On Tue, Apr 21, 2026 at 04:36:00PM +0000, Sean Christopherson wrote:
> Yeah, when the time comes, the mm pieces definitely need to go through the mm
> tree.  Ideally, I think this would be merged in two separate parts, with all mm
> changes going through the mm tree, and then the KVM changes through the KVM tree
> using a stable topic branch/tag from Andrew.

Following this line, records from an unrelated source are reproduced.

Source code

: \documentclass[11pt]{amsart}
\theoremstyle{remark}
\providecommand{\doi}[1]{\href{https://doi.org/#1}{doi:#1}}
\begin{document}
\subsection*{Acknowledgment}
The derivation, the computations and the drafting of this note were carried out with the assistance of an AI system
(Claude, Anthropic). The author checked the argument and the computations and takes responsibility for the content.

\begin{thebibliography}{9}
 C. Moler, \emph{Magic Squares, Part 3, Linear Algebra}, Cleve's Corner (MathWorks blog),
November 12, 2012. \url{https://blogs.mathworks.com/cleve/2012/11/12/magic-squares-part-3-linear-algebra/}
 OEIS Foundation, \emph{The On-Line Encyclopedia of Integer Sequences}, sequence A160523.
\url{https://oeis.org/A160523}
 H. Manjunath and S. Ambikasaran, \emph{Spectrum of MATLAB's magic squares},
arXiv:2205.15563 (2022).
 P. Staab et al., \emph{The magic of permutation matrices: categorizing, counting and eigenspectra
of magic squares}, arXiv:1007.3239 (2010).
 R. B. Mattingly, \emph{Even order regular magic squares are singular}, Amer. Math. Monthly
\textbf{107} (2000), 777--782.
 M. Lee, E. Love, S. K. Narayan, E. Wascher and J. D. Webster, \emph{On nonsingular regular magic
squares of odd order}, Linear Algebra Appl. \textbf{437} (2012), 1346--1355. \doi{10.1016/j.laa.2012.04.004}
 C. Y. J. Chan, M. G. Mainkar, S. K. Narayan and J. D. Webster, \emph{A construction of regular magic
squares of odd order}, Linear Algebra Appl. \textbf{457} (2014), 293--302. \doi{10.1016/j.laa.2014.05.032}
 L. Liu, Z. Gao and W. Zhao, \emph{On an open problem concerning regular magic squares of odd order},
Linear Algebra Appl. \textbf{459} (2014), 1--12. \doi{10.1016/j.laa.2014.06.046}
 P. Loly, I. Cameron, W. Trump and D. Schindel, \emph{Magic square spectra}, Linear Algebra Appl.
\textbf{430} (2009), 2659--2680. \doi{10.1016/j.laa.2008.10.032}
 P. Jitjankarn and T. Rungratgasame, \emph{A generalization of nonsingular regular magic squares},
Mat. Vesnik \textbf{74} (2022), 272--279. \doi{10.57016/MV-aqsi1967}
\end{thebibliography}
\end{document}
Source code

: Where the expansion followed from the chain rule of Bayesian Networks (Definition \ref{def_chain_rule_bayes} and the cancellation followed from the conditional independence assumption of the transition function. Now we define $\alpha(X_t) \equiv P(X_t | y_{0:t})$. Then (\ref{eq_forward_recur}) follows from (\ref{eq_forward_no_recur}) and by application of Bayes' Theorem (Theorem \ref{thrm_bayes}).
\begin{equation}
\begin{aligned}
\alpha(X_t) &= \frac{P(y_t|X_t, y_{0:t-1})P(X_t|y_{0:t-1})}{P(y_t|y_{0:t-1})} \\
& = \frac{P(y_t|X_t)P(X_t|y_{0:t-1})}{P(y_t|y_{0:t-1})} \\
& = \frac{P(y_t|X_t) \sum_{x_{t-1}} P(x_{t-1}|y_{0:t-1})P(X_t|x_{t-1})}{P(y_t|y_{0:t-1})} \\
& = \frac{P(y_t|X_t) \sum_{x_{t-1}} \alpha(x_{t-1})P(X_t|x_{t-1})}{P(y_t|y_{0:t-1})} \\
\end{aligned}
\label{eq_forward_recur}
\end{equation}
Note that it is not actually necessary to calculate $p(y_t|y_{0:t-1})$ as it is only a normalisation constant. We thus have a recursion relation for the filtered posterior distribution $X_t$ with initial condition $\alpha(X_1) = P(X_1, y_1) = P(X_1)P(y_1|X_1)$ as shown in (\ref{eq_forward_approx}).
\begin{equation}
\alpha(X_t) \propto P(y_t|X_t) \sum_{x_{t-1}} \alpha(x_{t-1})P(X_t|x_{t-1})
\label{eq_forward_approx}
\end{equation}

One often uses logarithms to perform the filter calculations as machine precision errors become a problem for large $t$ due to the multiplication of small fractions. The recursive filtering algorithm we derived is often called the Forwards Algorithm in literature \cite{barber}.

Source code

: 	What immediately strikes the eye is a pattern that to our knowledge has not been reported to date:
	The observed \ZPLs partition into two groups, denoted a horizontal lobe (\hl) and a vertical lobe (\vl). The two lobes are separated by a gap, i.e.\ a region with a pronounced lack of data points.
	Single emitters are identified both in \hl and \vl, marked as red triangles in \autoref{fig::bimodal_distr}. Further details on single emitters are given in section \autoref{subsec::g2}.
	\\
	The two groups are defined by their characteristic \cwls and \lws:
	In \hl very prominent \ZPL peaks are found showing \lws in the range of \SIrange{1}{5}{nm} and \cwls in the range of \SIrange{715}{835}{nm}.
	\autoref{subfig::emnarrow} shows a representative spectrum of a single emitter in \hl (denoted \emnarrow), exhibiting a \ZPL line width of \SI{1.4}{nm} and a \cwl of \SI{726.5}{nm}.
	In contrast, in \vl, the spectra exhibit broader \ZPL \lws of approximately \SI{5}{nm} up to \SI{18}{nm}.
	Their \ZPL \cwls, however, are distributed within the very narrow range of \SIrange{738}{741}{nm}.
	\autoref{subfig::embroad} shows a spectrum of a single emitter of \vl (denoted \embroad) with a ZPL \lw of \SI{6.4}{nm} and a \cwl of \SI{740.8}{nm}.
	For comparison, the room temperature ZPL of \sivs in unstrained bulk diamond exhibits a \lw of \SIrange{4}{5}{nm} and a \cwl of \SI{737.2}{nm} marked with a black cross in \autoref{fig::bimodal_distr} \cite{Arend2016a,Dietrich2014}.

I see two reasonable paths to get there, and would appreciate your
input on which you prefer:

Path A — validate on KVM side first, then split:
  - Post v13 as a single series on the KVM list, gather feedback and
    make sure the design is acceptable to KVM reviewers.
  - Once v13 looks good ("the time comes"), do the MM/KVM split,
    rebase the MM part onto the appropriate MM branch, and post the
    MM part to linux-mm to build consensus with MM maintainers.

Path B — split early and seek MM consensus in parallel:
  - With the filemap rework already in place, do the MM/KVM split
    now and post the MM part to linux-mm directly.  The KVM part follows
    on top of a stable topic from MM.

Which of the two would you rather see?  Happy to go either way.


[1] https://lore.kernel.org/all/20260320-page_alloc-unmapped-v2-0-28bf1bd54f41@google.com/
[2] https://lore.kernel.org/all/20260506080753.14517-1-itazur@amazon.com/

Takahiro


^ permalink raw reply	[flat|nested] only message in thread

only message in thread, other threads:[~2026-05-08  8:18 UTC | newest]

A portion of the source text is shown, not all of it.